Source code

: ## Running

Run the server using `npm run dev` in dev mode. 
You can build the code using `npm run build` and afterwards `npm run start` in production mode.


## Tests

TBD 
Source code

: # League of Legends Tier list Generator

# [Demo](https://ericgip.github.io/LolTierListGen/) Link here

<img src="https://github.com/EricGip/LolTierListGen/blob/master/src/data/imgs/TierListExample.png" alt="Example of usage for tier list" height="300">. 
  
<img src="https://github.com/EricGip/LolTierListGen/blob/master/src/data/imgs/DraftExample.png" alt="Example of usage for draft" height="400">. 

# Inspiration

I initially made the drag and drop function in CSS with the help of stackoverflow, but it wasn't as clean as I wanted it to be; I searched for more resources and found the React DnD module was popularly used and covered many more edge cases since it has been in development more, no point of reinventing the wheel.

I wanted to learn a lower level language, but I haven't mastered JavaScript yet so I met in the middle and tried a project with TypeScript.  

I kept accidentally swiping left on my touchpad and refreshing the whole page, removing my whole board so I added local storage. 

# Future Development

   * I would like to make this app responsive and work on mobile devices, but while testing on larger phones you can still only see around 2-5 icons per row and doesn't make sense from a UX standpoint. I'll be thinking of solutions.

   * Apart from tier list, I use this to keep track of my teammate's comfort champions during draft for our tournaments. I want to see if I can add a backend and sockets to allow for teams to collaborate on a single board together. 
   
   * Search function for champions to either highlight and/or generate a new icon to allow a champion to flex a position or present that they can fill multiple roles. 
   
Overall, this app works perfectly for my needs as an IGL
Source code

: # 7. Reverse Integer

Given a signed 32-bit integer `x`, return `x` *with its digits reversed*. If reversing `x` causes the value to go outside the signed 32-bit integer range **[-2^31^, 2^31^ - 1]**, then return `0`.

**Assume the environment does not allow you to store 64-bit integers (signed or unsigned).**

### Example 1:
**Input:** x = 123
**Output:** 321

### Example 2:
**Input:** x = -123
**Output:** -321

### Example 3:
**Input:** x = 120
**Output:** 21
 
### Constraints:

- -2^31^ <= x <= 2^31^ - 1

Work item: Please output the full listing one more time, exactly.

Answer section:
Source code

: ## Running

Run the server using `npm run dev` in dev mode. 
You can build the code using `npm run build` and afterwards `npm run start` in production mode.


## Tests

TBD 
Source code

: # League of Legends Tier list Generator

# [Demo](https://ericgip.github.io/LolTierListGen/) Link here

<img src="https://github.com/EricGip/LolTierListGen/blob/master/src/data/imgs/TierListExample.png" alt="Example of usage for tier list" height="300">. 
  
<img src="https://github.com/EricGip/LolTierListGen/blob/master/src/data/imgs/DraftExample.png" alt="Example of usage for draft" height="400">. 

# Inspiration

I initially made the drag and drop function in CSS with the help of stackoverflow, but it wasn't as clean as I wanted it to be; I searched for more resources and found the React DnD module was popularly used and covered many more edge cases since it has been in development more, no point of reinventing the wheel.

I wanted to learn a lower level language, but I haven't mastered JavaScript yet so I met in the middle and tried a project with TypeScript.  

I kept accidentally swiping left on my touchpad and refreshing the whole page, removing my whole board so I added local storage. 

# Future Development

   * I would like to make this app responsive and work on mobile devices, but while testing on larger phones you can still only see around 2-5 icons per row and doesn't make sense from a UX standpoint. I'll be thinking of solutions.

   * Apart from tier list, I use this to keep track of my teammate's comfort champions during draft for our tournaments. I want to see if I can add a backend and sockets to allow for teams to collaborate on a single board together. 
   
   * Search function for champions to either highlight and/or generate a new icon to allow a champion to flex a position or present that they can fill multiple roles. 
   
Overall, this app works perfectly for my needs as an IGL
Source code

: # 7. Reverse Integer

Given a signed 32-bit integer `x`, return `x` *with its digits reversed*. If reversing `x` causes the value to go outside the signed 32-bit integer range **[-2^31^, 2^31^ - 1]**, then return `0`.

**Assume the environment does not allow you to store 64-bit integers (signed or unsigned).**

### Example 1:
**Input:** x = 123
**Output:** 321

### Example 2:
**Input:** x = -123
**Output:** -321

### Example 3:
**Input:** x = 120
**Output:** 21
 
### Constraints:

- -2^31^ <= x <= 2^31^ - 1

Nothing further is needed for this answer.